Your objective: Only the lines from the one that contains "of your choice" through the final line of the entries should be repeated, exactly as written.

· · · · ·

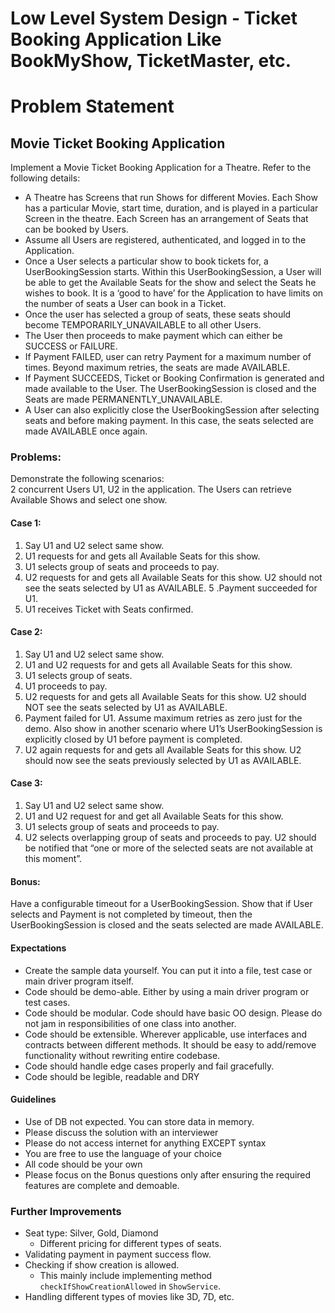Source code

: # Low Level System Design - Ticket Booking Application Like BookMyShow, TicketMaster, etc. 

# Problem Statement

## Movie Ticket Booking Application

Implement a Movie Ticket Booking Application for a Theatre. Refer to the following details:
* A Theatre has Screens that run Shows for different Movies. Each Show has a particular Movie, start time, duration, and is played in a particular Screen in the theatre. Each Screen has an arrangement of Seats that can be booked by Users.
* Assume all Users are registered, authenticated, and logged in to the Application.
* Once a User selects a particular show to book tickets for, a UserBookingSession starts. Within this UserBookingSession, a User will be able to get the Available Seats for the show and select the Seats he wishes to book. It is a ‘good to have’ for the Application to have limits on the number of seats a User can book in a Ticket.
* Once the user has selected a group of seats, these seats should become TEMPORARILY_UNAVAILABLE to all other Users.
* The User then proceeds to make payment which can either be SUCCESS or FAILURE.
* If Payment FAILED, user can retry Payment for a maximum number of times. Beyond maximum retries, the seats are made AVAILABLE.
* If Payment SUCCEEDS, Ticket or Booking Confirmation is generated and made available to the User. The UserBookingSession is closed and the Seats are made PERMANENTLY_UNAVAILABLE.
* A User can also explicitly close the UserBookingSession after selecting seats and before making payment. In this case, the seats selected are made AVAILABLE once again.

### Problems:
Demonstrate the following scenarios:  
2 concurrent Users U1, U2 in the application. The Users can retrieve Available Shows and select one show.

#### Case 1:
1. Say U1 and U2 select same show.
2. U1 requests for and gets all Available Seats for this show.
3. U1 selects group of seats and proceeds to pay.
4. U2 requests for and gets all Available Seats for this show. U2 should not see the seats selected by U1 as AVAILABLE.
   5 .Payment succeeded for U1.
6. U1 receives Ticket with Seats confirmed.

#### Case 2:
1. Say U1 and U2 select same show.
2. U1 and U2 requests for and gets all Available Seats for this show.
3. U1 selects group of seats.
4. U1 proceeds to pay.
5. U2 requests for and gets all Available Seats for this show. U2 should NOT see the seats selected by U1 as AVAILABLE.
6. Payment failed for U1. Assume maximum retries as zero just for the demo. Also show in another scenario where U1’s UserBookingSession is explicitly closed by U1 before payment is completed.
7. U2 again requests for and gets all Available Seats for this show. U2 should now see the seats previously selected by U1 as AVAILABLE.

#### Case 3:
1. Say U1 and U2 select same show.
2. U1 and U2 request for and get all Available Seats for this show.
3. U1 selects group of seats and proceeds to pay.
4. U2 selects overlapping group of seats and proceeds to pay. U2 should be notified that
   “one or more of the selected seats are not available at this moment”.

#### Bonus:
Have a configurable timeout for a UserBookingSession. Show that if User selects and Payment is not completed by timeout, then the UserBookingSession is closed and the seats selected are made AVAILABLE.

#### Expectations
* Create the sample data yourself. You can put it into a file, test case or main driver program itself.
* Code should be demo-able. Either by using a main driver program or test cases.
* Code should be modular. Code should have basic OO design. Please do not jam in responsibilities of one class into another.
* Code should be extensible. Wherever applicable, use interfaces and contracts between different methods. It should be easy to add/remove functionality without re­writing entire codebase.
* Code should handle edge cases properly and fail gracefully.
* Code should be legible, readable and DRY

#### Guidelines
* Use of DB not expected. You can store data in memory.
* Please discuss the solution with an interviewer
* Please do not access internet for anything EXCEPT syntax
* You are free to use the language of your choice
* All code should be your own
* Please focus on the Bonus questions only after ensuring the required features are complete and demoable.


### Further Improvements
* Seat type: Silver, Gold, Diamond
    * Different pricing for different types of seats.
* Validating payment in payment success flow. 
* Checking if show creation is allowed. 
    * This mainly include implementing method `checkIfShowCreationAllowed` in `ShowService`.
* Handling different types of movies like 3D, 7D, etc.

· · · · ·

Answer space:
* You are free to use the language of your choice
* All code should be your own
* Please focus on the Bonus questions only after ensuring the required features are complete and demoable.


### Further Improvements
* Seat type: Silver, Gold, Diamond
    * Different pricing for different types of seats.
* Validating payment in payment success flow. 
* Checking if show creation is allowed. 
    * This mainly include implementing method `checkIfShowCreationAllowed` in `ShowService`.
* Handling different types of movies like 3D, 7D, etc.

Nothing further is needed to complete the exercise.